Records for the task below:

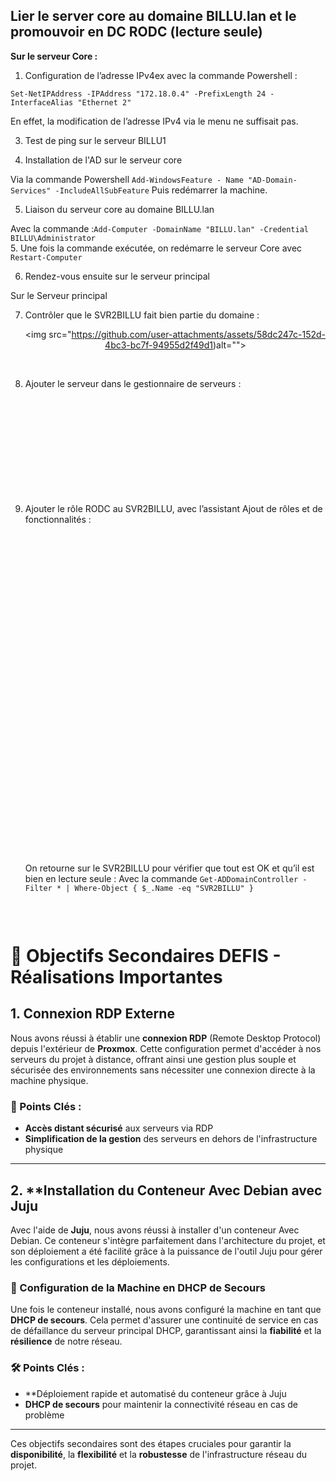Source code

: ## Lier le server core au domaine BILLU.lan et le promouvoir en DC RODC (lecture seule)

**Sur le serveur Core :**

1. Configuration de l’adresse IPv4ex avec la commande Powershell :

`Set-NetIPAddress -IPAddress "172.18.0.4" -PrefixLength 24 -InterfaceAlias "Ethernet 2"`

En effet, la modification de l’adresse IPv4 via le menu ne suffisait pas.

3. Test de ping sur le serveur BILLU1

4. Installation de l'AD sur le serveur core

Via la commande Powershell `Add-WindowsFeature - Name "AD-Domain-Services" -IncludeAllSubFeature`
Puis redémarrer la machine.

5. Liaison du serveur core au domaine BILLU.lan

Avec la commande :`Add-Computer -DomainName "BILLU.lan" -Credential BILLU\Administrator`<br>
5. Une fois la commande exécutée, on redémarre le serveur Core avec `Restart-Computer`

6. Rendez-vous ensuite sur le serveur principal

Sur le Serveur principal

7. Contrôler que le SVR2BILLU fait bien partie du domaine :
<br><p align="center"><img src="https://github.com/user-attachments/assets/58dc247c-152d-4bc3-bc7f-94955d2f49d1)alt=""></p><br>

8. Ajouter le serveur dans le gestionnaire de serveurs :
<br><p align="center"><img src="https://github.com/user-attachments/assets/e15262a8-7c4a-4dfc-aa46-de75c0a737e7" alt=""></p><br>
<br><p align="center"><img src="https://github.com/user-attachments/assets/73834b49-4e36-40e7-abbd-75dbab327cd7" alt=""></p><br>
<br><p align="center"><img src="https://github.com/user-attachments/assets/bc1684f6-c8e4-4eb2-ab4d-d16c4ba54388" alt=""></p><br>
9. Ajouter le rôle RODC au SVR2BILLU, avec l’assistant Ajout de rôles et de fonctionnalités :
<br><p align="center"><img src="https://github.com/user-attachments/assets/20f7e3fb-c478-40e9-8a5c-dfa679975830" alt=""></p><br>
<br><p align="center"><img src="https://github.com/user-attachments/assets/bd502b6e-845b-47ae-8a37-b0ce031beaef" alt=""></p><br>
<br><p align="center"><img src="https://github.com/user-attachments/assets/cc2d7b83-fb80-4abe-b3a8-f4d60508c84a" alt=""></p><br>
<br><p align="center"><img src="https://github.com/user-attachments/assets/df63af56-3f81-4688-93cf-8e1f93e4e997" alt=""></p><br>
<br><p align="center"><img src="https://github.com/user-attachments/assets/8c811898-320e-41e1-aefe-c857f9e7b408" alt=""></p><br>
<br><p align="center"><img src="https://github.com/user-attachments/assets/e0b65983-7775-43c4-964f-b2fa00d110a6" alt=""></p><br>
<br><p align="center"><img src="https://github.com/user-attachments/assets/382c597b-ccee-4e62-9a04-3994226f02af" alt=""></p><br>
<br><p align="center"><img src="https://github.com/user-attachments/assets/7d0b3a6a-49f8-47db-8c4d-86e9f0162c1c" alt=""></p><br>
<br><p align="center"><img src="https://github.com/user-attachments/assets/81020ae5-063d-40f1-9656-75ea80b6254a" alt=""></p><br>
On retourne sur le SVR2BILLU pour vérifier que tout est OK et qu’il est bien en lecture seule :
Avec la commande 
`Get-ADDomainController -Filter * | Where-Object { $_.Name -eq "SVR2BILLU" }`
<br><p align="center"><img src="https://github.com/user-attachments/assets/6f85ec68-b0d4-4946-a855-2cf0f5151cd5" alt=""></p><br>


# 🎯 Objectifs Secondaires DEFIS - Réalisations Importantes

## 1. **Connexion RDP Externe**
Nous avons réussi à établir une **connexion RDP** (Remote Desktop Protocol) depuis l'extérieur de **Proxmox**. Cette configuration permet d'accéder à nos serveurs du projet à distance, offrant ainsi une gestion plus souple et sécurisée des environnements sans nécessiter une connexion directe à la machine physique.

### 🔑 Points Clés :
- **Accès distant sécurisé** aux serveurs via RDP
- **Simplification de la gestion** des serveurs en dehors de l'infrastructure physique

---

## 2. **Installation du Conteneur Avec Debian avec Juju
Avec l'aide de **Juju**, nous avons réussi à installer d'un conteneur Avec Debian. Ce conteneur s'intègre parfaitement dans l'architecture du projet, et son déploiement a été facilité grâce à la puissance de l'outil Juju pour gérer les configurations et les déploiements.

### 🔧 Configuration de la Machine en DHCP de Secours
Une fois le conteneur installé, nous avons configuré la machine en tant que **DHCP de secours**. Cela permet d'assurer une continuité de service en cas de défaillance du serveur principal DHCP, garantissant ainsi la **fiabilité** et la **résilience** de notre réseau.

### 🛠️ Points Clés :
- **Déploiement rapide et automatisé du conteneur grâce à Juju
- **DHCP de secours** pour maintenir la connectivité réseau en cas de problème

---

Ces objectifs secondaires sont des étapes cruciales pour garantir la **disponibilité**, la **flexibilité** et la **robustesse** de l'infrastructure réseau du projet.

End of Records for the task.

What to produce: Of the lines above, copy each one that contains the word "Computer".

Answer to this task:
Avec la commande :`Add-Computer -DomainName "BILLU.lan" -Credential BILLU\Administrator`<br>
5. Une fois la commande exécutée, on redémarre le serveur Core avec `Restart-Computer`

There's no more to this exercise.